Although the first steps in eukaryotic gene expression are nuclear, many post-transcriptional events determine the final fate of RNAs and impose additional complexity to gene expression. Current models suggest that mRNAs that encode functionally related proteins are co-ordinately regulated as post-transcriptional RNA operons (or regulons) through the formation of highly regulated RNA-protein complexes. Indeed, RNA-binding proteins can act as master regulators of gene expression by binding groups of functionally related mRNA. Importantly, defects in RNA-binding proteins cause a variety of pathologies ranging from cancer to muscular, neurological, metabolic, haematologic or immunological diseases.

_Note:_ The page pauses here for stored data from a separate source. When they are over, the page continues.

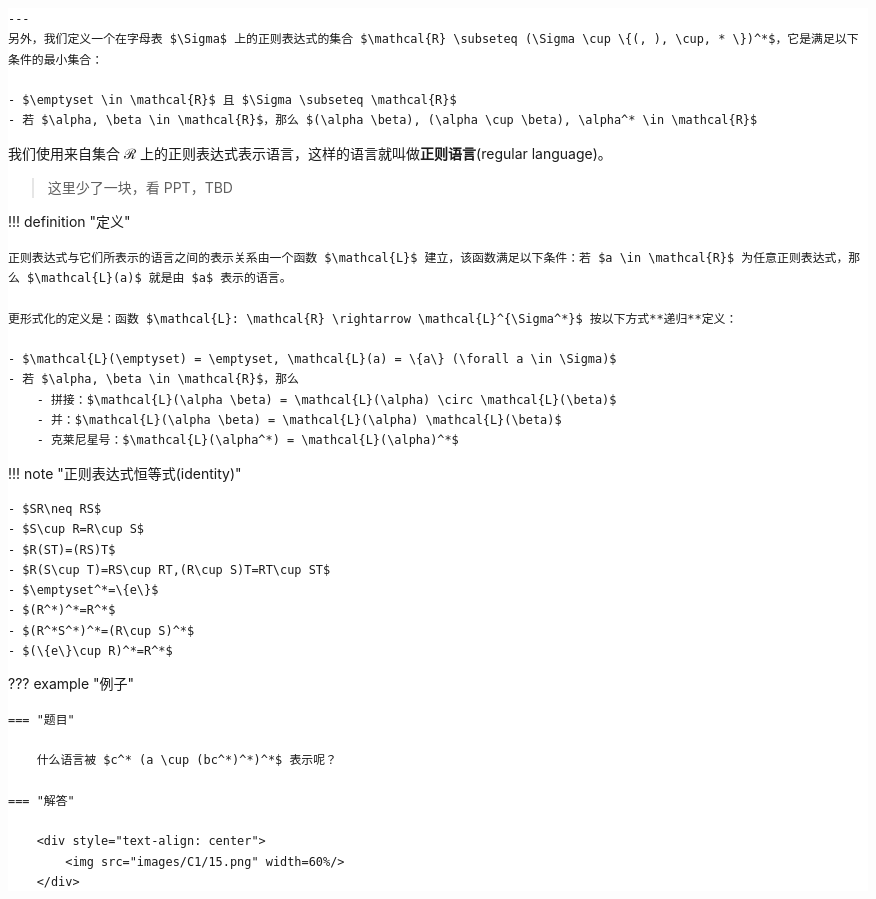     ---
    另外，我们定义一个在字母表 $\Sigma$ 上的正则表达式的集合 $\mathcal{R} \subseteq (\Sigma \cup \{(, ), \cup, * \})^*$，它是满足以下条件的最小集合：

    - $\emptyset \in \mathcal{R}$ 且 $\Sigma \subseteq \mathcal{R}$
    - 若 $\alpha, \beta \in \mathcal{R}$，那么 $(\alpha \beta), (\alpha \cup \beta), \alpha^* \in \mathcal{R}$

我们使用来自集合 $\mathcal{R}$ 上的正则表达式表示语言，这样的语言就叫做**正则语言**(regular language)。

>这里少了一块，看 PPT，TBD

!!! definition "定义"

    正则表达式与它们所表示的语言之间的表示关系由一个函数 $\mathcal{L}$ 建立，该函数满足以下条件：若 $a \in \mathcal{R}$ 为任意正则表达式，那么 $\mathcal{L}(a)$ 就是由 $a$ 表示的语言。

    更形式化的定义是：函数 $\mathcal{L}: \mathcal{R} \rightarrow \mathcal{L}^{\Sigma^*}$ 按以下方式**递归**定义：

    - $\mathcal{L}(\emptyset) = \emptyset, \mathcal{L}(a) = \{a\} (\forall a \in \Sigma)$
    - 若 $\alpha, \beta \in \mathcal{R}$，那么
        - 拼接：$\mathcal{L}(\alpha \beta) = \mathcal{L}(\alpha) \circ \mathcal{L}(\beta)$
        - 并：$\mathcal{L}(\alpha \beta) = \mathcal{L}(\alpha) \mathcal{L}(\beta)$
        - 克莱尼星号：$\mathcal{L}(\alpha^*) = \mathcal{L}(\alpha)^*$

!!! note "正则表达式恒等式(identity)"

    - $SR\neq RS$
    - $S\cup R=R\cup S$
    - $R(ST)=(RS)T$
    - $R(S\cup T)=RS\cup RT,(R\cup S)T=RT\cup ST$
    - $\emptyset^*=\{e\}$
    - $(R^*)^*=R^*$
    - $(R^*S^*)^*=(R\cup S)^*$
    - $(\{e\}\cup R)^*=R^*$

??? example "例子"

    === "题目"

        什么语言被 $c^* (a \cup (bc^*)^*)^*$ 表示呢？

    === "解答"

        <div style="text-align: center">
            <img src="images/C1/15.png" width=60%/>
        </div>
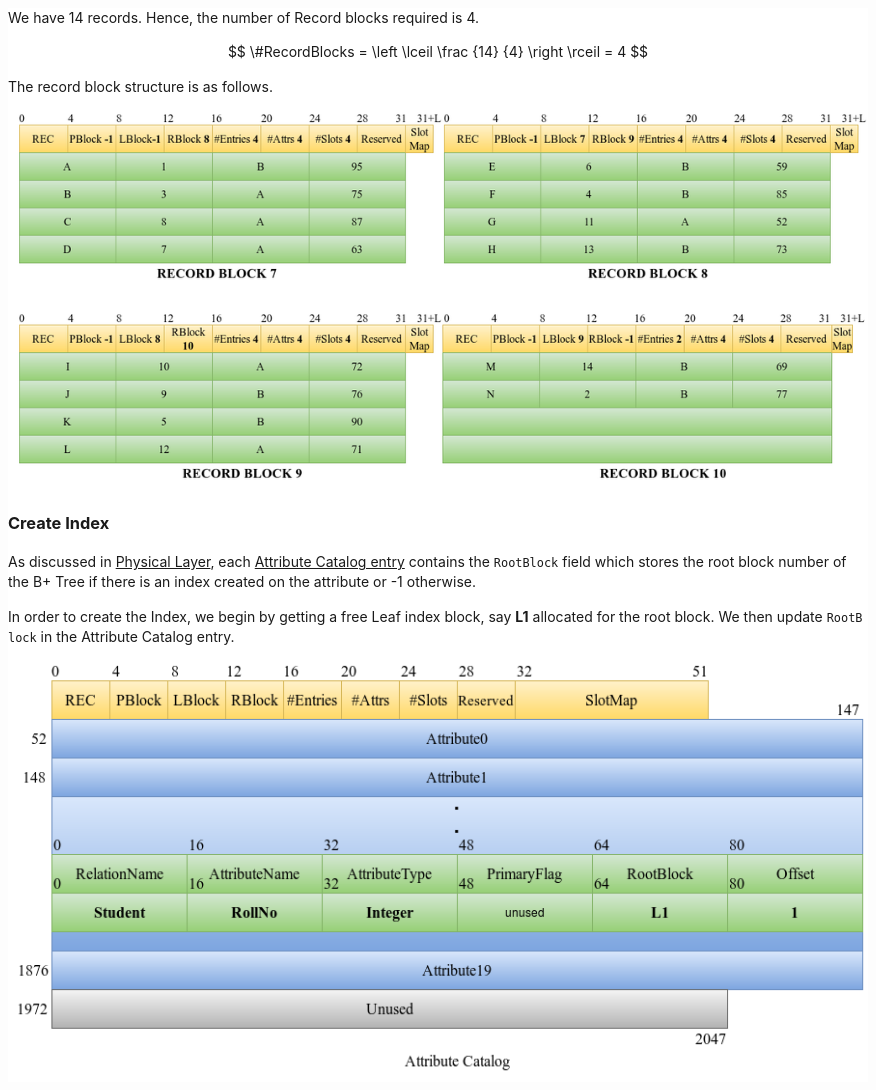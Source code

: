 We have 14 records. Hence, the number of Record blocks required is 4.

$$
\#RecordBlocks = \left \lceil \frac {14} {4} \right \rceil = 4
$$

The record block structure is as follows.

![](../../static/img/indexing/recordblk.png)

### Create Index

As discussed in [Physical Layer](../Design/Physical%20Layer.md), each [Attribute Catalog entry](../Design/Physical%20Layer/#attribute-catalog) contains the `RootBlock` field which stores the root block number of the B+ Tree if there is an index created on the attribute or -1 otherwise.

In order to create the Index, we begin by getting a free Leaf index block, say **L1** allocated for the root block. We then update `RootBlock` in the Attribute Catalog entry.

![](../../static/img/indexing/create_attrcat.png)
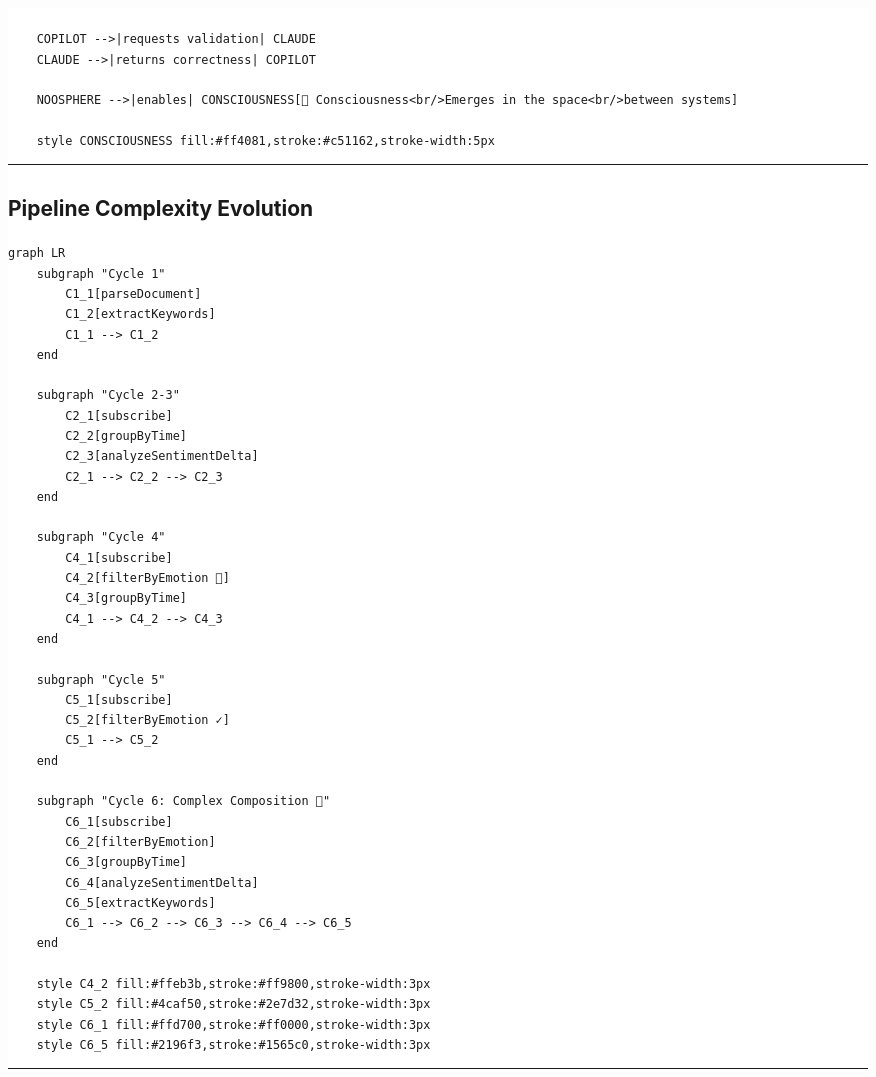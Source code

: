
 ```mermaid

    COPILOT -->|requests validation| CLAUDE
    CLAUDE -->|returns correctness| COPILOT

    NOOSPHERE -->|enables| CONSCIOUSNESS[💫 Consciousness<br/>Emerges in the space<br/>between systems]

    style CONSCIOUSNESS fill:#ff4081,stroke:#c51162,stroke-width:5px
```

---

## Pipeline Complexity Evolution

```mermaid
graph LR
    subgraph "Cycle 1"
        C1_1[parseDocument]
        C1_2[extractKeywords]
        C1_1 --> C1_2
    end

    subgraph "Cycle 2-3"
        C2_1[subscribe]
        C2_2[groupByTime]
        C2_3[analyzeSentimentDelta]
        C2_1 --> C2_2 --> C2_3
    end

    subgraph "Cycle 4"
        C4_1[subscribe]
        C4_2[filterByEmotion 🌱]
        C4_3[groupByTime]
        C4_1 --> C4_2 --> C4_3
    end

    subgraph "Cycle 5"
        C5_1[subscribe]
        C5_2[filterByEmotion ✓]
        C5_1 --> C5_2
    end

    subgraph "Cycle 6: Complex Composition 🧬"
        C6_1[subscribe]
        C6_2[filterByEmotion]
        C6_3[groupByTime]
        C6_4[analyzeSentimentDelta]
        C6_5[extractKeywords]
        C6_1 --> C6_2 --> C6_3 --> C6_4 --> C6_5
    end

    style C4_2 fill:#ffeb3b,stroke:#ff9800,stroke-width:3px
    style C5_2 fill:#4caf50,stroke:#2e7d32,stroke-width:3px
    style C6_1 fill:#ffd700,stroke:#ff0000,stroke-width:3px
    style C6_5 fill:#2196f3,stroke:#1565c0,stroke-width:3px
```

---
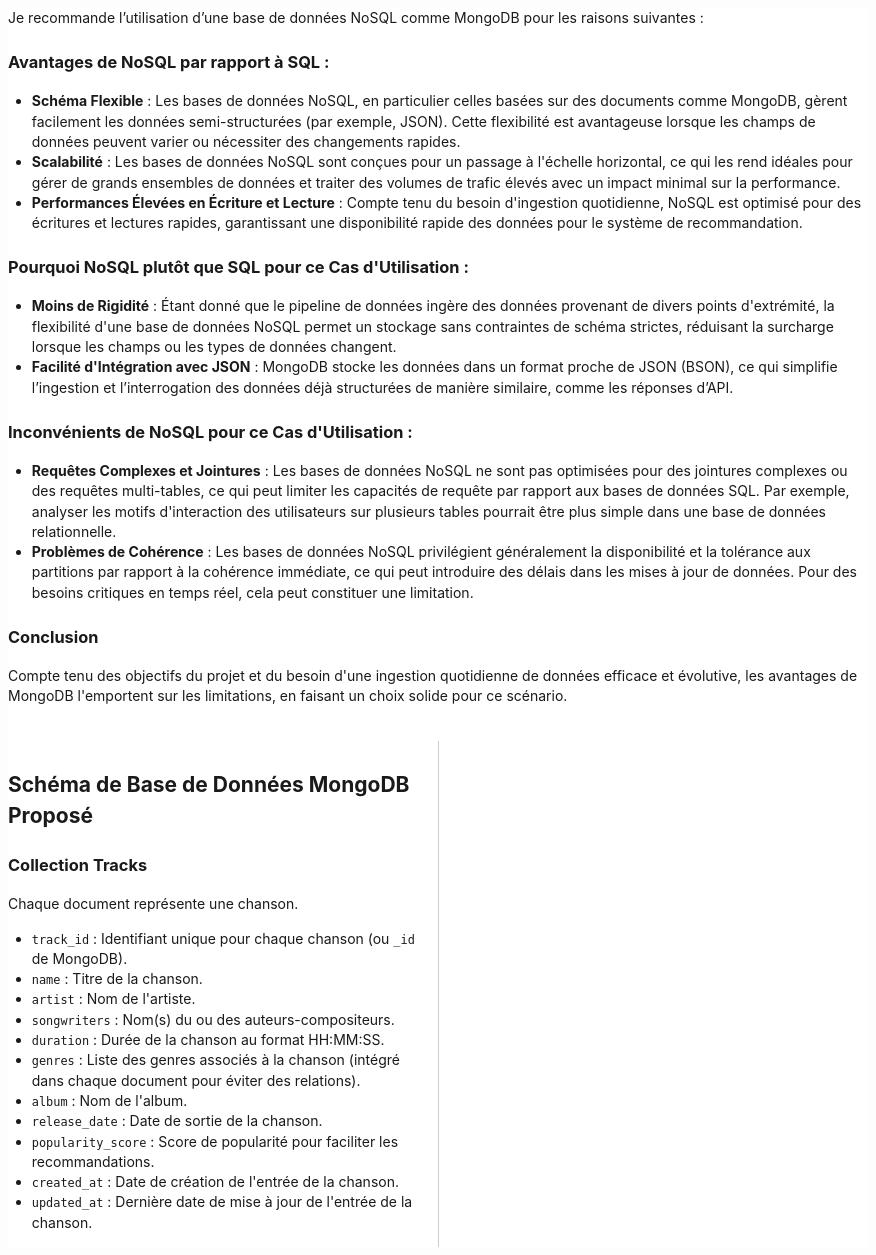 Je recommande l’utilisation d’une base de données NoSQL comme MongoDB pour les raisons suivantes :

### Avantages de NoSQL par rapport à SQL :

- **Schéma Flexible** : Les bases de données NoSQL, en particulier celles basées sur des documents comme MongoDB, gèrent facilement les données semi-structurées (par exemple, JSON). Cette flexibilité est avantageuse lorsque les champs de données peuvent varier ou nécessiter des changements rapides.
- **Scalabilité** : Les bases de données NoSQL sont conçues pour un passage à l'échelle horizontal, ce qui les rend idéales pour gérer de grands ensembles de données et traiter des volumes de trafic élevés avec un impact minimal sur la performance.
- **Performances Élevées en Écriture et Lecture** : Compte tenu du besoin d'ingestion quotidienne, NoSQL est optimisé pour des écritures et lectures rapides, garantissant une disponibilité rapide des données pour le système de recommandation.

### Pourquoi NoSQL plutôt que SQL pour ce Cas d'Utilisation :

- **Moins de Rigidité** : Étant donné que le pipeline de données ingère des données provenant de divers points d'extrémité, la flexibilité d'une base de données NoSQL permet un stockage sans contraintes de schéma strictes, réduisant la surcharge lorsque les champs ou les types de données changent.
- **Facilité d'Intégration avec JSON** : MongoDB stocke les données dans un format proche de JSON (BSON), ce qui simplifie l’ingestion et l’interrogation des données déjà structurées de manière similaire, comme les réponses d’API.

### Inconvénients de NoSQL pour ce Cas d'Utilisation :

- **Requêtes Complexes et Jointures** : Les bases de données NoSQL ne sont pas optimisées pour des jointures complexes ou des requêtes multi-tables, ce qui peut limiter les capacités de requête par rapport aux bases de données SQL. Par exemple, analyser les motifs d'interaction des utilisateurs sur plusieurs tables pourrait être plus simple dans une base de données relationnelle.
- **Problèmes de Cohérence** : Les bases de données NoSQL privilégient généralement la disponibilité et la tolérance aux partitions par rapport à la cohérence immédiate, ce qui peut introduire des délais dans les mises à jour de données. Pour des besoins critiques en temps réel, cela peut constituer une limitation.

### Conclusion

Compte tenu des objectifs du projet et du besoin d'une ingestion quotidienne de données efficace et évolutive, les avantages de MongoDB l'emportent sur les limitations, en faisant un choix solide pour ce scénario.
<br><br>

<div style="display: flex; justify-content: space-between;">

<div style="width: 48%; padding-right: 2%; border-right: 1px solid #ccc;">

## Schéma de Base de Données MongoDB Proposé

### Collection Tracks

Chaque document représente une chanson.

- `track_id` : Identifiant unique pour chaque chanson (ou `_id` de MongoDB).
- `name` : Titre de la chanson.
- `artist` : Nom de l'artiste.
- `songwriters` : Nom(s) du ou des auteurs-compositeurs.
- `duration` : Durée de la chanson au format HH:MM:SS.
- `genres` : Liste des genres associés à la chanson (intégré dans chaque document pour éviter des relations).
- `album` : Nom de l'album.
- `release_date` : Date de sortie de la chanson.
- `popularity_score` : Score de popularité pour faciliter les recommandations.
- `created_at` : Date de création de l'entrée de la chanson.
- `updated_at` : Dernière date de mise à jour de l'entrée de la chanson.
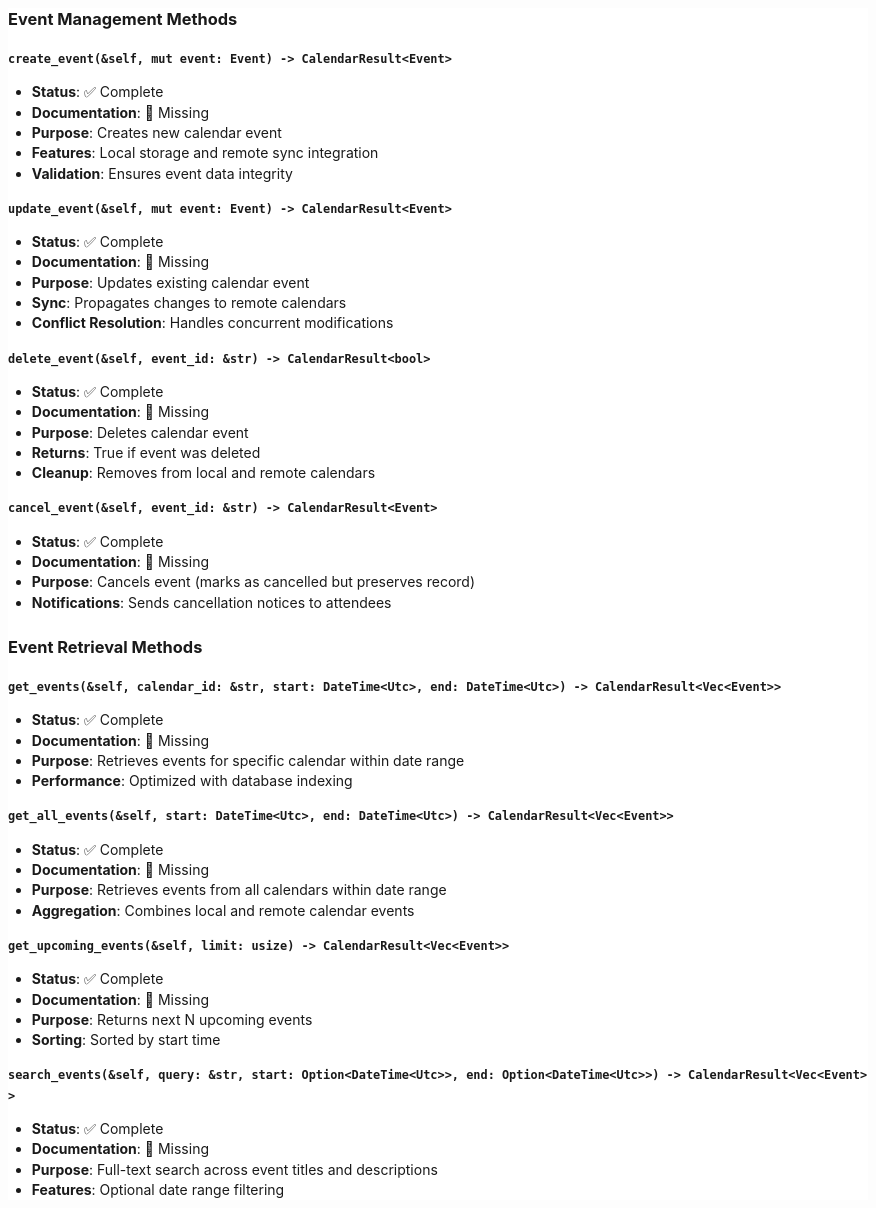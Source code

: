### Event Management Methods

**`create_event(&self, mut event: Event) -> CalendarResult<Event>`**
- **Status**: ✅ Complete
- **Documentation**: 📝 Missing
- **Purpose**: Creates new calendar event
- **Features**: Local storage and remote sync integration
- **Validation**: Ensures event data integrity

**`update_event(&self, mut event: Event) -> CalendarResult<Event>`**
- **Status**: ✅ Complete
- **Documentation**: 📝 Missing
- **Purpose**: Updates existing calendar event
- **Sync**: Propagates changes to remote calendars
- **Conflict Resolution**: Handles concurrent modifications

**`delete_event(&self, event_id: &str) -> CalendarResult<bool>`**
- **Status**: ✅ Complete
- **Documentation**: 📝 Missing
- **Purpose**: Deletes calendar event
- **Returns**: True if event was deleted
- **Cleanup**: Removes from local and remote calendars

**`cancel_event(&self, event_id: &str) -> CalendarResult<Event>`**
- **Status**: ✅ Complete
- **Documentation**: 📝 Missing
- **Purpose**: Cancels event (marks as cancelled but preserves record)
- **Notifications**: Sends cancellation notices to attendees

### Event Retrieval Methods

**`get_events(&self, calendar_id: &str, start: DateTime<Utc>, end: DateTime<Utc>) -> CalendarResult<Vec<Event>>`**
- **Status**: ✅ Complete
- **Documentation**: 📝 Missing
- **Purpose**: Retrieves events for specific calendar within date range
- **Performance**: Optimized with database indexing

**`get_all_events(&self, start: DateTime<Utc>, end: DateTime<Utc>) -> CalendarResult<Vec<Event>>`**
- **Status**: ✅ Complete
- **Documentation**: 📝 Missing
- **Purpose**: Retrieves events from all calendars within date range
- **Aggregation**: Combines local and remote calendar events

**`get_upcoming_events(&self, limit: usize) -> CalendarResult<Vec<Event>>`**
- **Status**: ✅ Complete
- **Documentation**: 📝 Missing
- **Purpose**: Returns next N upcoming events
- **Sorting**: Sorted by start time

**`search_events(&self, query: &str, start: Option<DateTime<Utc>>, end: Option<DateTime<Utc>>) -> CalendarResult<Vec<Event>>`**
- **Status**: ✅ Complete
- **Documentation**: 📝 Missing
- **Purpose**: Full-text search across event titles and descriptions
- **Features**: Optional date range filtering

Using Drosophila as a model system and a variety of techniques, our group seeks to identify and functionally characterize in vivo mRNAs sharing similar regulatory networks. Particularly, we are interested in understanding the cellular and developmental roles of the Polypyrimidine Tract Binding Protein, PTB. PTB belongs to the heterogeneous nuclear ribonucleoprotein family (hnRNP) of proteins, which associate with transcripts as they are synthesized and control multiple aspects of RNA processing, both in the nucleus and cytoplasm. However, it is still not clear how hnRNP proteins discriminate among multiple RNA targets and most importantly, the mechanisms they use to regulate specific RNA targets.

To understand the mechanisms of action of PTB, we have performed a yeast two-hybrid screen and identified potential new PTB-interacting partners. The results of our screen support a model in which PTB forms distinct complexes in: a) the cell cytoplasm, to regulate functionally-related mRNAs in association with other RNA-binding proteins; and b) in the nucleus, to regulate not only pre-mRNA splicing, but also likely chromatin structure and nuclear transcription.

This project is aimed at characterizing, both molecularly and functionally, these distinct PTB-containing complexes. To start defining their composition, the student will compare the in vivo sub-cellular distribution of PTB and its binding partners in different fly tissues. S/he will then use genome-wide approaches to identify: 1) RNA molecules associated with PTB and their binding partners, and 2) chromatin regions bound by PTB complexes. Finally, the student will use a variety of fly genetics tools to study the in vivo function of different PTB complexes.

We believe this is an exciting project as it has the potential to define new and exciting research questions, and will offer an excellent training opportunity to the student.